____ Data listing
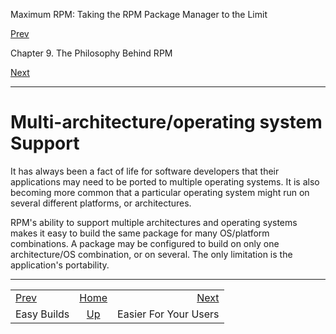 <div class="NAVHEADER">

Maximum RPM: Taking the RPM Package Manager to the Limit

</div>

[Prev](s1-rpm-philosophy-easy-builds.md)

Chapter 9. The Philosophy Behind RPM

[Next](s1-rpm-philosophy-easier-for-users.md)

-----

<div class="sect1">

# <span id="s1-rpm-philosophy-multi-architecture">Multi-architecture/operating system Support</span>

It has always been a fact of life for software developers that their
applications may need to be ported to multiple operating systems. It is
also becoming more common that a particular operating system might run
on several different platforms, or architectures.

RPM's ability to support multiple architectures and operating systems
makes it easy to build the same package for many OS/platform
combinations. A package may be configured to build on only one
architecture/OS combination, or on several. The only limitation is the
application's portability.

</div>

<div class="NAVFOOTER">

-----

|                                            |                              |                                                 |
| :----------------------------------------- | :--------------------------: | ----------------------------------------------: |
| [Prev](s1-rpm-philosophy-easy-builds.md) |      [Home](index.md)      | [Next](s1-rpm-philosophy-easier-for-users.md) |
| Easy Builds                                | [Up](ch-rpm-philosophy.md) |                           Easier For Your Users |

</div>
________
What you should do
Write out exactly and only the lines that run from the start of the data above through the line containing "combinations. A package", leaving the pictures out.

Response to the task
 <div class="NAVHEADER">

Maximum RPM: Taking the RPM Package Manager to the Limit

</div>

[Prev](s1-rpm-philosophy-easy-builds.md)

Chapter 9. The Philosophy Behind RPM

[Next](s1-rpm-philosophy-easier-for-users.md)

-----

<div class="sect1">

# <span id="s1-rpm-philosophy-multi-architecture">Multi-architecture/operating system Support</span>

It has always been a fact of life for software developers that their
applications may need to be ported to multiple operating systems. It is
also becoming more common that a particular operating system might run
on several different platforms, or architectures.

RPM's ability to support multiple architectures and operating systems
makes it easy to build the same package for many OS/platform
combinations. A package may be configured to build on only one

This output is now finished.